# EXERCISE INSTRUCTIONS
Please repeat the records exactly from their first line, finishing at the line containing "Van Helsing whispered" and including it.

# INPUT RECORDS

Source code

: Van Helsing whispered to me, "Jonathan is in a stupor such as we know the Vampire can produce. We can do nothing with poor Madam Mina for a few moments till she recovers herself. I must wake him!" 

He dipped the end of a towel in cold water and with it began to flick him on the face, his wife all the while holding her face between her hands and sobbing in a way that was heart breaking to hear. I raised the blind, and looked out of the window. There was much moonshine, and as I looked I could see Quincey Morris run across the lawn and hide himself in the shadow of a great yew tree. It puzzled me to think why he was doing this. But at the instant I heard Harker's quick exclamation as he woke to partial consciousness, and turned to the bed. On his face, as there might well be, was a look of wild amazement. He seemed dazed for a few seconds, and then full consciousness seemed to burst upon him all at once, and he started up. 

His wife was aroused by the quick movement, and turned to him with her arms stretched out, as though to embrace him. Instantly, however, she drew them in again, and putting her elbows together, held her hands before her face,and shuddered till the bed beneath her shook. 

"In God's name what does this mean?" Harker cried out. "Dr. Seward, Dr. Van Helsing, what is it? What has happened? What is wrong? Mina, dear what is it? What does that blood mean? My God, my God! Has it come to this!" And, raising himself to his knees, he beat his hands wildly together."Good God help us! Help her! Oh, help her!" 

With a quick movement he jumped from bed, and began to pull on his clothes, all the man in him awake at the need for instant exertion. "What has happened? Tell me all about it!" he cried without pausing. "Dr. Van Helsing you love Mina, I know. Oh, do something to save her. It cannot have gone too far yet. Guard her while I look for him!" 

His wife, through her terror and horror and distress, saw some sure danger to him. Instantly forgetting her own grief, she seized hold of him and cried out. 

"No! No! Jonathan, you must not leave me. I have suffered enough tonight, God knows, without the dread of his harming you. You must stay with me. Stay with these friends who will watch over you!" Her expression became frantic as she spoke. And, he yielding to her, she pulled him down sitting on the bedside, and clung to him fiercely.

# RESPONSE AREA
Source code

: Van Helsing whispered to me, "Jonathan is in a stupor such as we know the Vampire can produce. We can do nothing with poor Madam Mina for a few moments till she recovers herself. I must wake him!" 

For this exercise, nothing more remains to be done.